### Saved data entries
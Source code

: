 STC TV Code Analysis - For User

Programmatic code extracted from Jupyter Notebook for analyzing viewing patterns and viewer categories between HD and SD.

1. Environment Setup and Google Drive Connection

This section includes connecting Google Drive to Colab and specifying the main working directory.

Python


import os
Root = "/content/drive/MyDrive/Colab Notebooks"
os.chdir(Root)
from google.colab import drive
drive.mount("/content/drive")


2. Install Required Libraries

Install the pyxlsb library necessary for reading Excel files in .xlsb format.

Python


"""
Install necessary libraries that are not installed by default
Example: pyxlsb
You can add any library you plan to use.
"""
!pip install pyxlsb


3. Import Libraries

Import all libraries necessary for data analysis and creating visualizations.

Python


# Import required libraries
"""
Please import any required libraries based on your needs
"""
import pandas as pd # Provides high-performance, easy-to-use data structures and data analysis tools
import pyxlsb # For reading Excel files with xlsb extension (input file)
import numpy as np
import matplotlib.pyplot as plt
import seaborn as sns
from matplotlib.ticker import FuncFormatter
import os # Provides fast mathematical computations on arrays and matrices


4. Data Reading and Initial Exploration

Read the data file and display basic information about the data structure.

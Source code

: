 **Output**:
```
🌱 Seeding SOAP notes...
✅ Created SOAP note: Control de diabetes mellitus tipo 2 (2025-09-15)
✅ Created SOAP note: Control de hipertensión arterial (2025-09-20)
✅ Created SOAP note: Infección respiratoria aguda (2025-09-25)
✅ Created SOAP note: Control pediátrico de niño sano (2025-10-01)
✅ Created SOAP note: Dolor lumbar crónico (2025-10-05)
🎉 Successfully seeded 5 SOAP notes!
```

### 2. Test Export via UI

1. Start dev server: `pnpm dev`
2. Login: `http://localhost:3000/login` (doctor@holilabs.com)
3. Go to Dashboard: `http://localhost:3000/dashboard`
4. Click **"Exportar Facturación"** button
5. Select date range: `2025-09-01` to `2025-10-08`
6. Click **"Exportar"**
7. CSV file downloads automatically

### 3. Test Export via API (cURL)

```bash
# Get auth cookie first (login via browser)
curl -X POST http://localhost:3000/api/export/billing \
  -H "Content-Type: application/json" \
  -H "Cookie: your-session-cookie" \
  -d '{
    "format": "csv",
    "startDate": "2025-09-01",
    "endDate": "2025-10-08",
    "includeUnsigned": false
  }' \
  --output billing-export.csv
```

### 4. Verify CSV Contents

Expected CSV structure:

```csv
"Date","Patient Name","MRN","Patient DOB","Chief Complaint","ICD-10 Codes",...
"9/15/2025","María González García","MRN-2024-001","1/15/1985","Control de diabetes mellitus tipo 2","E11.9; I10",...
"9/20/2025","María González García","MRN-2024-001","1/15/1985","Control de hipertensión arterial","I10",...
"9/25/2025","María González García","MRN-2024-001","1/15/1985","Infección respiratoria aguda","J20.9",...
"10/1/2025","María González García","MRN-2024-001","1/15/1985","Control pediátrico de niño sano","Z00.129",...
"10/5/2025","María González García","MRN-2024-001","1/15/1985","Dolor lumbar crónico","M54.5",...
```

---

### WHAT IS REQUIRED
Pick out, from the lines above, every one that contains the string "login".

### YOUR RESPONSE
2. Login: `http://localhost:3000/login` (doctor@holilabs.com)
# Get auth cookie first (login via browser)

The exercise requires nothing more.